Alexander Gordon Smith
(Author of "The Furness" series)

Some of my book signings have been pretty ghostly places…

When I was researching Furnace my brother, Jamie, locked me inside an underground medieval dungeon in Norwich. It was pitch black in there and I was convinced that there were ghosts in the cell with me – to the point where I swore I could hear them whispering in my ear and pawing me with cold fingers. Luckily he unlocked the door after a few (well, fifteen!) minutes and I managed to escape. Once I’d calmed down I realised how useful the experience would be when it came to writing about the first night that Alex – my main character – gets locked away inside Furnace Penitentiary. Spooky!

Thank you to all the authors that answered my question and for Sarwat for being chief organiser of the blog tour. NEXT STOP is at Wondrous Reads. Be sure to check it out tomorrow!

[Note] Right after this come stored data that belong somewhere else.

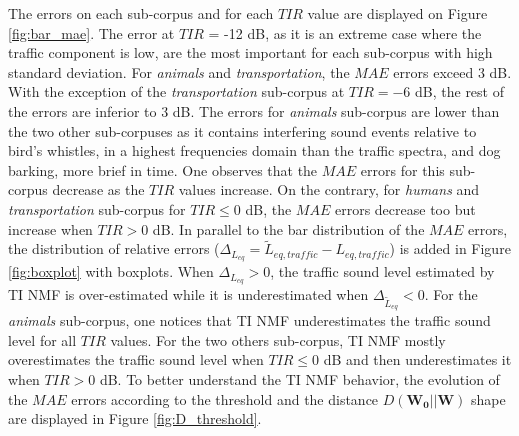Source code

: \documentclass[12pt,english,twoside]{article}
\begin{document}
The errors on each sub-corpus and for each $TIR$ value are displayed on Figure \ref{fig:bar_mae}.
The error at $TIR$ = -12 dB, as it is an extreme case where the traffic component is low, are the most important for each sub-corpus with high standard deviation. For \textit{animals} and \textit{transportation}, the $MAE$ errors exceed 3 dB. With the exception of the \textit{transportation} sub-corpus at $TIR = -6$ dB, the rest of the errors are inferior to 3 dB.
The errors for \textit{animals} sub-corpus are lower than the two other sub-corpuses as it contains interfering sound events relative to bird's whistles, in a highest frequencies domain than the traffic spectra, and dog barking, more brief in time.
One observes that the $MAE$ errors for this sub-corpus decrease as the $TIR$ values increase. On the contrary, for \textit{humans} and \textit{transportation} sub-corpus for $TIR \leq 0$ dB, the $MAE$ errors decrease too but increase when $TIR > 0$ dB.
In parallel to the bar distribution of the $MAE$ errors, the distribution of relative errors ($\Delta_{L_{eq}} = \tilde{L}_{eq,traffic}-L_{eq,traffic}$) is added in Figure \ref{fig:boxplot} with boxplots. When $\Delta_{L_{eq}} > 0$, the traffic sound level estimated by TI NMF is over-estimated while it is underestimated when $\Delta_{\tilde{L}_{eq}} < 0$.
For the \textit{animals} sub-corpus, one notices that TI NMF underestimates the traffic sound level for all $TIR$ values. For the two others sub-corpus, TI NMF mostly  overestimates the traffic sound level when $TIR \leq 0$ dB and then underestimates it when $TIR > 0$ dB.
To better understand the TI NMF behavior, the evolution of the $MAE$ errors according to the threshold and the distance $D(\mathbf{W_0}\vert \vert \mathbf{W})$ shape are displayed in Figure \ref{fig:D_threshold}.
\end{document}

For more information on the Chainsaw Gang and about The Twelve Deaths of Christmas Blog Tour click here.


  1. I love the revised version of 12 Days of Christmas!

  2. Some fantastically spooky locations. I would like to go and see a building made entirely of bones.

  3. I'm loving this tour and what great creepy places. x

  4. I find dungeons spooky too...especially if they still have the original shackles on the wall and everything. I get the feeling that someone is in there with's creepy but I love the feeling at the same time!